There are many ways one could use cryptography in GNU/Linux. There are cryptographic libraries such as the Java crypto API, Botan, OpenSSL, GnuTLS and nettle,  that provide access to crypto algorithms. The Linux kernel has also its own cryptographic API to be accessed by the in-kernel IPSec implementation. They all offer a variety of algorithms and each one has its pros and cons. Some implementations might be faster, some slower but such variation is expected.

New generation CPUs contain instruction sets for cryptographic operations, such are VIA's PADLOCK and Intel's AES-NI. Other embedded systems provide a cryptographic accelerator allowing offloading of cryptography. An interesting question is how do the above cryptographic libraries take advantage of the above optimizations?

Cryptographic operations based on the PADLOCK or AES-NI instruction sets require libraries to re-write their AES (for example) implementation using the above instruction sets. They both have special requirements for data and key alignment requiring special care on implementation. Moreover since those instruction sets are not available in all CPUs of the same family, run-time CPU detection has to occur which will enable the optimized versions.

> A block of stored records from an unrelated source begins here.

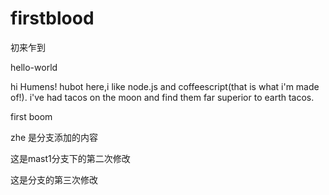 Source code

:# firstblood
初来乍到

hello-world

hi Humens!
hubot here,i like node.js and coffeescript(that is  what i'm made of!).
i've had tacos on the moon and find them far superior to earth tacos.

first boom

zhe 是分支添加的内容





这是mast1分支下的第二次修改



这是分支的第三次修改

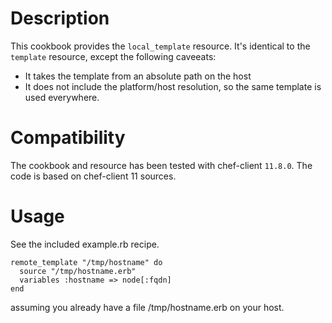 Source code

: Description
===========

This cookbook provides the `local_template` resource.
It's identical to the `template` resource, except the following caveeats:

* It takes the template from an absolute path on the host
* It does not include the platform/host resolution, so the same template is used everywhere.

Compatibility
=============

The cookbook and resource has been tested with chef-client `11.8.0`. The code is based on chef-client 11 sources.

Usage
=====

See the included example.rb recipe.

    remote_template "/tmp/hostname" do
      source "/tmp/hostname.erb"
      variables :hostname => node[:fqdn]
    end

assuming you already have a file /tmp/hostname.erb on your host.


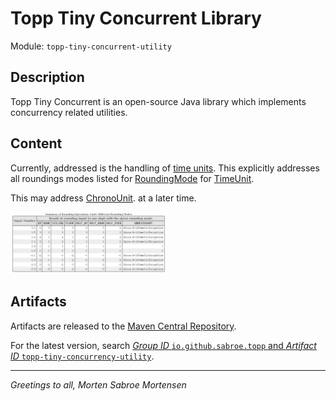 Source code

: # Topp Tiny Concurrent Library

Module: `topp-tiny-concurrent-utility`

## Description

Topp Tiny Concurrent is an open-source Java library which implements concurrency related utilities.

## Content

Currently, addressed is the handling of
[time units](src/main/java/com/yelstream/topp/util/concurrent).
This explicitly addresses all roundings modes listed for [RoundingMode](https://docs.oracle.com/en/java/javase/17/docs/api/java.base/java/math/RoundingMode.html)
for [TimeUnit](https://docs.oracle.com/en/java/javase/17/docs/api/java.base/java/util/concurrent/TimeUnit.html).

This may address
[ChronoUnit](https://docs.oracle.com/en/java/javase/17/docs/api/java.base/java/time/temporal/ChronoUnit.html).
at a later time.

<img align="læeft" width="250" src="doc/image/SummaryofRoundingOperationsUnderDifferentRoundingModes.png">
<br clear="all">

## Artifacts

Artifacts are released to the [Maven Central Repository](https://search.maven.org/).

For the latest version,
search
[_Group ID_ `io.github.sabroe.topp` and _Artifact ID_ `topp-tiny-concurrency-utility`](https://search.maven.org/search?q=g:io.github.sabroe.topp%20AND%20a:topp-tiny-concurrency-utility).

---

_Greetings to all, Morten Sabroe Mortensen_

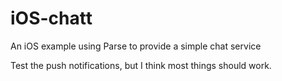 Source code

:iOS-chatt
=========
An iOS example using Parse to provide a simple chat service

Test the push notifications, but I think most things should work.
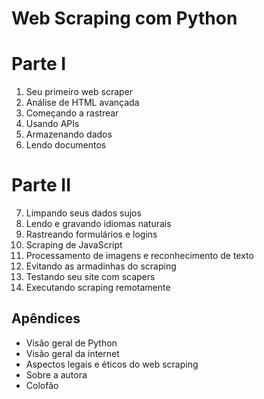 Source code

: # Web Scraping com Python

# Parte I

 1.  Seu primeiro web scraper
 2. Análise de HTML avançada
 3. Começando a rastrear
 4. Usando APIs
 5. Armazenando dados
 6. Lendo documentos
# Parte II
 7. Limpando seus dados sujos
 8. Lendo e gravando idiomas naturais
 9. Rastreando formulários e logins
 10. Scraping de JavaScript
 11. Processamento de imagens e reconhecimento de texto
 12. Evitando  as armadinhas do scraping
 13. Testando seu site com scapers
 14. Executando scraping remotamente

## Apêndices
* Visão geral de Python
* Visão geral da internet
* Aspectos legais e éticos do web scraping
* Sobre a autora
* Colofão
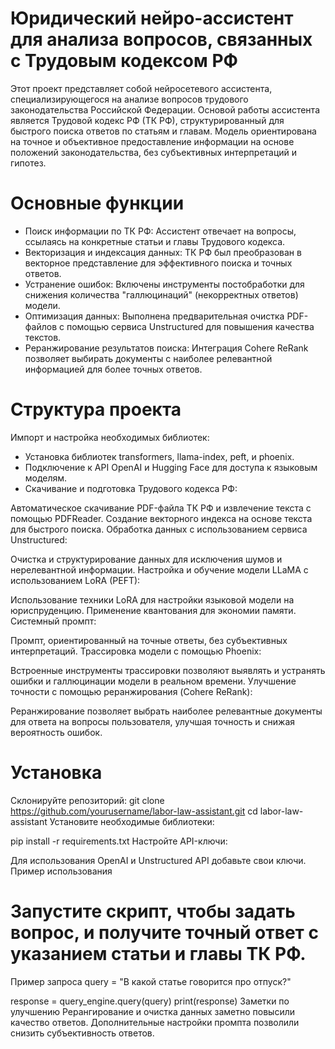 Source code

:# Юридический нейро-ассистент для анализа вопросов, связанных с Трудовым кодексом РФ
Этот проект представляет собой нейросетевого ассистента, специализирующегося на анализе вопросов трудового законодательства Российской Федерации. Основой работы ассистента является Трудовой кодекс РФ (ТК РФ), структурированный для быстрого поиска ответов по статьям и главам. Модель ориентирована на точное и объективное предоставление информации на основе положений законодательства, без субъективных интерпретаций и гипотез.

# Основные функции
- Поиск информации по ТК РФ: Ассистент отвечает на вопросы, ссылаясь на конкретные статьи и главы Трудового кодекса.
- Векторизация и индексация данных: ТК РФ был преобразован в векторное представление для эффективного поиска и точных ответов.
- Устранение ошибок: Включены инструменты постобработки для снижения количества "галлюцинаций" (некорректных ответов) модели.
- Оптимизация данных: Выполнена предварительная очистка PDF-файлов с помощью сервиса Unstructured для повышения качества текстов.
- Реранжирование результатов поиска: Интеграция Cohere ReRank позволяет выбирать документы с наиболее релевантной информацией для более точных ответов.
# Структура проекта
Импорт и настройка необходимых библиотек:

- Установка библиотек transformers, llama-index, peft, и phoenix.
- Подключение к API OpenAI и Hugging Face для доступа к языковым моделям.
- Скачивание и подготовка Трудового кодекса РФ:

Автоматическое скачивание PDF-файла ТК РФ и извлечение текста с помощью PDFReader.
Создание векторного индекса на основе текста для быстрого поиска.
Обработка данных с использованием сервиса Unstructured:

Очистка и структурирование данных для исключения шумов и нерелевантной информации.
Настройка и обучение модели LLaMA с использованием LoRA (PEFT):

Использование техники LoRA для настройки языковой модели на юриспруденцию.
Применение квантования для экономии памяти.
Системный промпт:

Промпт, ориентированный на точные ответы, без субъективных интерпретаций.
Трассировка модели с помощью Phoenix:

Встроенные инструменты трассировки позволяют выявлять и устранять ошибки и галлюцинации модели в реальном времени.
Улучшение точности с помощью реранжирования (Cohere ReRank):

Реранжирование позволяет выбрать наиболее релевантные документы для ответа на вопросы пользователя, улучшая точность и снижая вероятность ошибок.
# Установка
Склонируйте репозиторий:
git clone https://github.com/yourusername/labor-law-assistant.git
cd labor-law-assistant
Установите необходимые библиотеки:

pip install -r requirements.txt
Настройте API-ключи:

Для использования OpenAI и Unstructured API добавьте свои ключи.
Пример использования
# Запустите скрипт, чтобы задать вопрос, и получите точный ответ с указанием статьи и главы ТК РФ.

 Пример запроса
query = "В какой статье говорится про отпуск?"

response = query_engine.query(query)
print(response)
Заметки по улучшению
Рерангирование и очистка данных заметно повысили качество ответов.
Дополнительные настройки промпта позволили снизить субъективность ответов.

The cryptographic accelerators case is more complicated. Cryptographic libraries cannot access the accelerators without a driver. Until recently there was no generic driver to access them in the Linux kernel. Today we have two. The AF_ALG interface, which is included in the Linux kernel since 2.6.38 and the cryptodev-linux interface which is an interface compatible with OpenBSD's /dev/crypto. Both allow access to the hardware accelerated algorithms included in the Linux kernel. Moreover, in CPUs having the PADLOCK or AES-NI instruction set the Linux kernel includes and uses optimized versions of the crypto algorithms. This allows the kernel interface to be used as a generic interface to access cryptographic accelerators and optimized instruction sets.

However, performance-wise this is not optimal.  The kernel interface requires switches from user-space to kernel-space which has a significant performance cost. Thus the usage of the kernel services should be avoided when possible (i.e., in the AES-NI and padlock instruction sets).

So there is no universal interface to take advantage of hardware-accelerated cryptography. But is there one needed? Why have a universal interface to access hardware acceleration when there isn't any to access cryptography?

I believe a universal interface to access hardware accelerated cryptography is needed because not having it involves a massive duplication of work, that is architecture and system specific. Such an interface would allow the crypto libraries to stay architecture or system agnostic and focus on the bigger picture rather than coping with architecture quirks, hardware bug work-arounds etc. Moreover, cryptographic libraries compete on the interface, protocols etc. Libraries competing on hardware support although typical for the 80's and 90's shouldn't be the case in a  modern operating system.

How can this be solved? I believe a system-wide library to access accelerated crypto would be the ideal. One that would use the kernel provided cryptography in case of a hardware accelerator, or the relevant CPU-specific instructions if detected. Each cryptographic library could then use it, to provide accelerated cryptography transparently to all applications.